• **Data records**
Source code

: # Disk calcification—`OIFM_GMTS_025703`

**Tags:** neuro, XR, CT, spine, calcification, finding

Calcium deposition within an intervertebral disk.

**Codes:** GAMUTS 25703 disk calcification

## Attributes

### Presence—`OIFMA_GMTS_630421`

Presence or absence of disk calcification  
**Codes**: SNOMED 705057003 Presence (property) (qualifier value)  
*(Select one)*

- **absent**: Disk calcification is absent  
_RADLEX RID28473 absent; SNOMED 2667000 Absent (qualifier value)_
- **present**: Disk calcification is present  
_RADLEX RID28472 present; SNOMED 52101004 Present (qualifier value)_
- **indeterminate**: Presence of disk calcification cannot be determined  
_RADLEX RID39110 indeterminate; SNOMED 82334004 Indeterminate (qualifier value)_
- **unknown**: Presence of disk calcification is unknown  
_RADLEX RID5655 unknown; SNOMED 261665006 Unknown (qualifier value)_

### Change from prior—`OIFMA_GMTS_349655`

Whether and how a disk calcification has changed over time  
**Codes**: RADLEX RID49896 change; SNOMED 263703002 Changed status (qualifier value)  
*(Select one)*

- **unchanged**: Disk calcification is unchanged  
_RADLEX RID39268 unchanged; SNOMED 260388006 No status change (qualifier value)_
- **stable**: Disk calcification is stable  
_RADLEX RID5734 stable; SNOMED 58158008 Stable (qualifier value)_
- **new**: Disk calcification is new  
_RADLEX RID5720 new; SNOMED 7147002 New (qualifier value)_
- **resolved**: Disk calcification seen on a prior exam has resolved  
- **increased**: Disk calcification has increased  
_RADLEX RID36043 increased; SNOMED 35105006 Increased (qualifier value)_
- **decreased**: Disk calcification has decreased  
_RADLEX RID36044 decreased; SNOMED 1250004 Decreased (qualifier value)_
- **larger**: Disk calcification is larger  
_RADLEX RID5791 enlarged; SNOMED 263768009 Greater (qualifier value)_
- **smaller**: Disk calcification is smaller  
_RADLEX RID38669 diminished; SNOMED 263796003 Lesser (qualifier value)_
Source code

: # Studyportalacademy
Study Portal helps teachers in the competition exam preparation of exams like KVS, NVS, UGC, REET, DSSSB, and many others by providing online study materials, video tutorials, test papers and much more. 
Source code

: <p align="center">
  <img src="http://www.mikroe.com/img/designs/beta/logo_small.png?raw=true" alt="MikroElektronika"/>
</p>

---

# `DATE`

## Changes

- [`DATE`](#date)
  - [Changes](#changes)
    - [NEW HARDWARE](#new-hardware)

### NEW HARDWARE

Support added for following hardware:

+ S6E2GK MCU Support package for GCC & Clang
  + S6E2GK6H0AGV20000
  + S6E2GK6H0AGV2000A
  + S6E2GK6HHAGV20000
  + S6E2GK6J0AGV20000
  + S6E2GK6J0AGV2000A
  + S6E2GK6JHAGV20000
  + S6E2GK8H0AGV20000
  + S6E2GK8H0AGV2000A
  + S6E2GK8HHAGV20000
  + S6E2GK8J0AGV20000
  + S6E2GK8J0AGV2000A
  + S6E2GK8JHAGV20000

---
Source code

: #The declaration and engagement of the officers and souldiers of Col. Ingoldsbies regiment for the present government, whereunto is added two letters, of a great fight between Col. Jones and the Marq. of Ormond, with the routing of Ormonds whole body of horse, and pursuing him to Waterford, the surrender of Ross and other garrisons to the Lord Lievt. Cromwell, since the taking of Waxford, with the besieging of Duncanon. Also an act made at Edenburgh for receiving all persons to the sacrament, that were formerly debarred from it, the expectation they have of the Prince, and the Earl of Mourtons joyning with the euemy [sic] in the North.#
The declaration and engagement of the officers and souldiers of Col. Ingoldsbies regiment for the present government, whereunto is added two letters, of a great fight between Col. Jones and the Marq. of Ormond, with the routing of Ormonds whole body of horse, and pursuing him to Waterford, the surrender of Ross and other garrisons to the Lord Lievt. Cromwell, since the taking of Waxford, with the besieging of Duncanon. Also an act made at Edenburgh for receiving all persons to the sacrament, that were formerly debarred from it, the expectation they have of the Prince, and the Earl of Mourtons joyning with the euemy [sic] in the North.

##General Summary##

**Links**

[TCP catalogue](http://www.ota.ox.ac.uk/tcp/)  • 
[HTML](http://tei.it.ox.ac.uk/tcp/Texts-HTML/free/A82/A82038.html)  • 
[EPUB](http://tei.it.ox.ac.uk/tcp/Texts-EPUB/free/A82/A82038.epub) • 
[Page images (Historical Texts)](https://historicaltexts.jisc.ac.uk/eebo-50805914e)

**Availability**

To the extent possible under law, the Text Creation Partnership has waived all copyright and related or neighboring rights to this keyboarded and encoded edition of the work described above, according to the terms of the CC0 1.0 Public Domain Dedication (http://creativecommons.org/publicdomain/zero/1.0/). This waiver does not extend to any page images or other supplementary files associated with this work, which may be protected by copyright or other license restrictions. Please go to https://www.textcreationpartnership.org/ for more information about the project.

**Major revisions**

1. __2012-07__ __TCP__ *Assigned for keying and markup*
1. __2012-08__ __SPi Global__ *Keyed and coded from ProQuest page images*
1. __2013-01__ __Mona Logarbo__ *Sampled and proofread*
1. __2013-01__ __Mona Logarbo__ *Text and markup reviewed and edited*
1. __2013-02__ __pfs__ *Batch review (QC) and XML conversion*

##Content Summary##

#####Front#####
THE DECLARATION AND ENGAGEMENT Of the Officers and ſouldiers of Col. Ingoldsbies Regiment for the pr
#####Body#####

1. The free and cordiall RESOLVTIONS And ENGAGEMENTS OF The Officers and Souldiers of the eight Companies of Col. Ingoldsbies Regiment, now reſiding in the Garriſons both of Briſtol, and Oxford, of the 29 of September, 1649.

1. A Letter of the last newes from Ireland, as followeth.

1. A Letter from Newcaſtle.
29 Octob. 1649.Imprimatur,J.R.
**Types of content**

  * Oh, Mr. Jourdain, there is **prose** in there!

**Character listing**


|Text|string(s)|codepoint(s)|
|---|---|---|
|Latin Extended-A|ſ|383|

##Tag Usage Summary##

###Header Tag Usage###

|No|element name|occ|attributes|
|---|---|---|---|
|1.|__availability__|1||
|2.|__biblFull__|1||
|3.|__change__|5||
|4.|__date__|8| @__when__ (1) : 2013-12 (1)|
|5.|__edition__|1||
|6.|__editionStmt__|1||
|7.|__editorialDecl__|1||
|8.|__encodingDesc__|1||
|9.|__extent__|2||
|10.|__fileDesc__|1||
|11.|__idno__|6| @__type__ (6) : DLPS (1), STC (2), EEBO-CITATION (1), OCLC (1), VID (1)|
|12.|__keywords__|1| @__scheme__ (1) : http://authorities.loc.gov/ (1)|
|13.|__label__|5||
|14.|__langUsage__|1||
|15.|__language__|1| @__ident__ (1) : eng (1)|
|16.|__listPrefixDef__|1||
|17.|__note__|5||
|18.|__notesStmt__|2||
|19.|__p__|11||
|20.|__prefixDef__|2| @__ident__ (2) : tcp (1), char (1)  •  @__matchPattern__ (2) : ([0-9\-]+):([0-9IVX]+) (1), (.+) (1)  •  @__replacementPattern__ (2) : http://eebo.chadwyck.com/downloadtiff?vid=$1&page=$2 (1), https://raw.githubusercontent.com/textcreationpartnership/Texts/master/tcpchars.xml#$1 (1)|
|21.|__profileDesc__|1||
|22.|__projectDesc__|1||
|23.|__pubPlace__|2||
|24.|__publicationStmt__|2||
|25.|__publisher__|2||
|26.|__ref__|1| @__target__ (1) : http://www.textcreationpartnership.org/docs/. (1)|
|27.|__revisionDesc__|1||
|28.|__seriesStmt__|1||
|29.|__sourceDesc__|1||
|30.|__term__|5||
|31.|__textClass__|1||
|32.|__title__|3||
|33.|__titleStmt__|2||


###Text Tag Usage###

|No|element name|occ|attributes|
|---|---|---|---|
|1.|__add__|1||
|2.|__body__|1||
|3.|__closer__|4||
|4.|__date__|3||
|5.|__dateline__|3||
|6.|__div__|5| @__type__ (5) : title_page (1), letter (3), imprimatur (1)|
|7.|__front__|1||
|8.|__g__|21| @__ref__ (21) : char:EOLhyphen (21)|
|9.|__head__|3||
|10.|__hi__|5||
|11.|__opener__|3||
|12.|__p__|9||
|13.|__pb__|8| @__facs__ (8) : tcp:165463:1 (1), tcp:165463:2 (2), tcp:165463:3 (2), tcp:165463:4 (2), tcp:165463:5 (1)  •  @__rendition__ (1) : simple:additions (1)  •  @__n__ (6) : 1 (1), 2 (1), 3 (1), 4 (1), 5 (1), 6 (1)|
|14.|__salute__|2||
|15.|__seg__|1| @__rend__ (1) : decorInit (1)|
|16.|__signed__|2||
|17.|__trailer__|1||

• **Problem to work on**
Reproduce word for word only the first line of the listing above and each line after it through the line with "Present (qualifier value)_".

• **Solution**
Source code

: # Disk calcification—`OIFM_GMTS_025703`

**Tags:** neuro, XR, CT, spine, calcification, finding

Calcium deposition within an intervertebral disk.

**Codes:** GAMUTS 25703 disk calcification

## Attributes

### Presence—`OIFMA_GMTS_630421`

Presence or absence of disk calcification  
**Codes**: SNOMED 705057003 Presence (property) (qualifier value)  
*(Select one)*

- **absent**: Disk calcification is absent  
_RADLEX RID28473 absent; SNOMED 2667000 Absent (qualifier value)_
- **present**: Disk calcification is present  
_RADLEX RID28472 present; SNOMED 52101004 Present (qualifier value)_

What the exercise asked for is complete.